WASHINGTON: Russian President Vladimir Putin strongly denied he had any compromising material about US President Donald Trump in a sometimes combative televised interview broadcast yesterday.

"Well, this is just another load of nonsense," Mr Putin said on NBC News' Sunday Night With Megyn Kelly, when asked whether he had any damaging information on the Republican president.

The remarks were the latest in a series of denials from Moscow that have had little impact so far on a political crisis in the United States over potential links between Russia and Mr Trump's inner circle.

The issue will be front and centre this week in Washington, where former FBI Director James Comey is due to testify on whether Mr Trump tried to get him to back off from an investigation into alleged ties between his election campaign and Moscow.

Comey, who was leading the FBI probe into alleged Russian meddling in last year's US presidential election, was fired by Mr Trump last month, four years into his 10-year term.

Mr Putin also told NBC that regardless of Mr Trump's previous travel to Russia as a businessman, he had had no relationship with him and had never met him.

He also noted that executives from perhaps 100 American companies were currently in Russia.

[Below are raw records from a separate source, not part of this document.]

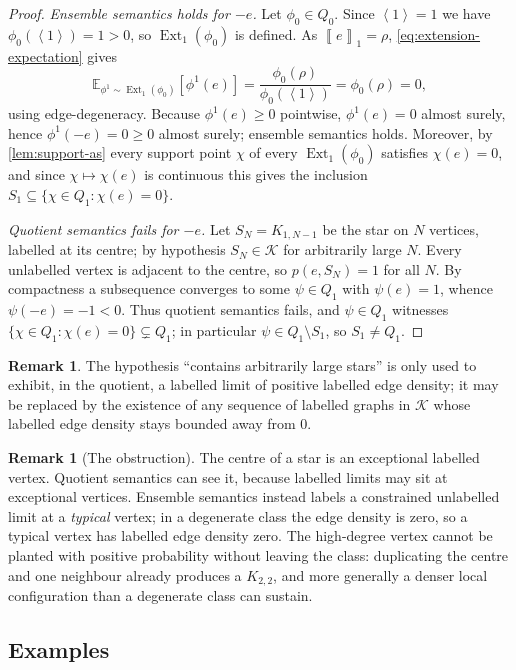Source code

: \documentclass[11pt]{article}
\theoremstyle{definition}
\newtheorem{remark}[theorem]{Remark}
\newcommand{\E}{\mathbb{E}}
\newcommand{\K}{\mathcal{K}}
\newcommand{\Ext}{\operatorname{Ext}}
\newcommand{\brak}[1]{\left\langle #1\right\rangle}
\newcommand{\avg}[2]{\left\llbracket #1 \right\rrbracket_{#2}}
\begin{document}
\begin{proof}
\emph{Ensemble semantics holds for $-e$.}  Let $\phi_0\in Q_0$.  Since $\brak1=1$ we
have $\phi_0(\brak1)=1>0$, so $\Ext_1(\phi_0)$ is defined.  As $\avg{e}{1}=\rho$,
\eqref{eq:extension-expectation} gives
\[
  \E_{\phi^1\sim\Ext_1(\phi_0)}[\phi^1(e)]
  =\frac{\phi_0(\rho)}{\phi_0(\brak1)}=\phi_0(\rho)=0,
\]
using edge-degeneracy.  Because $\phi^1(e)\ge0$ pointwise, $\phi^1(e)=0$ almost
surely, hence $\phi^1(-e)=0\ge0$ almost surely; ensemble semantics holds.  Moreover,
by \cref{lem:support-as} every support point $\chi$ of every $\Ext_1(\phi_0)$
satisfies $\chi(e)=0$, and since $\chi\mapsto\chi(e)$ is continuous this gives the
inclusion $S_1\subseteq\{\chi\in Q_1:\chi(e)=0\}$.

\emph{Quotient semantics fails for $-e$.}  Let $S_N=K_{1,N-1}$ be the star on $N$
vertices, labelled at its centre; by hypothesis $S_N\in\K$ for arbitrarily large $N$.
Every unlabelled vertex is adjacent to the centre, so $p(e,S_N)=1$ for all $N$.  By
compactness a subsequence converges to some $\psi\in Q_1$ with $\psi(e)=1$, whence
$\psi(-e)=-1<0$.  Thus quotient semantics fails, and $\psi\in Q_1$ witnesses
$\{\chi\in Q_1:\chi(e)=0\}\subsetneq Q_1$; in particular $\psi\in Q_1\setminus S_1$,
so $S_1\ne Q_1$.
\end{proof}

\begin{remark}
The hypothesis ``contains arbitrarily large stars'' is only used to exhibit, in the
quotient, a labelled limit of positive labelled edge density; it may be replaced by the
existence of any sequence of labelled graphs in $\K$ whose labelled edge density stays
bounded away from $0$.
\end{remark}

\begin{remark}[The obstruction]
The centre of a star is an exceptional labelled vertex.  Quotient semantics can see
it, because labelled limits may sit at exceptional vertices.  Ensemble semantics
instead labels a constrained unlabelled limit at a \emph{typical} vertex; in a
degenerate class the edge density is zero, so a typical vertex has labelled edge
density zero.  The high-degree vertex cannot be planted with positive probability
without leaving the class: duplicating the centre and one neighbour already produces
a $K_{2,2}$, and more generally a denser local configuration than a degenerate class can
sustain.
\end{remark}

\subsection{Examples}
\end{document}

"Do you think we're gathering compromising information on all of them right now or something?" Mr Putin asked, before saying: "Have you all lost your senses?"

Mr Trump has offered contradictory accounts of his relationship with Mr Putin over time but has also said the two never met.

The two have spoken several times by phone since Mr Trump's election.

The US President has called an FBI investigation into alleged ties between his campaign and Russia a "witch hunt" designed to undermine the legitimacy of his 2016 election win.

Mr Trump has also disparaged a dossier of unsubstantiated allegations that purported to show Russian intelligence operatives had compromising information about him - describing it as a "hoax".

US intelligence agencies concluded in January that Moscow tried to tilt the election campaign in Mr Trump's favour, including by hacking into the e-mails of senior Democrats, a charge the Kremlin denies.

"They have been misled," Mr Putin said.

"And they aren't analysing the information in its entirety.

"I haven't seen, even once, any direct proof of Russian interference in the (US) presidential election."

Mr Trump has denied any collusion but the FBI and congressional probes into the Russia matter have dogged the early months of his presidency.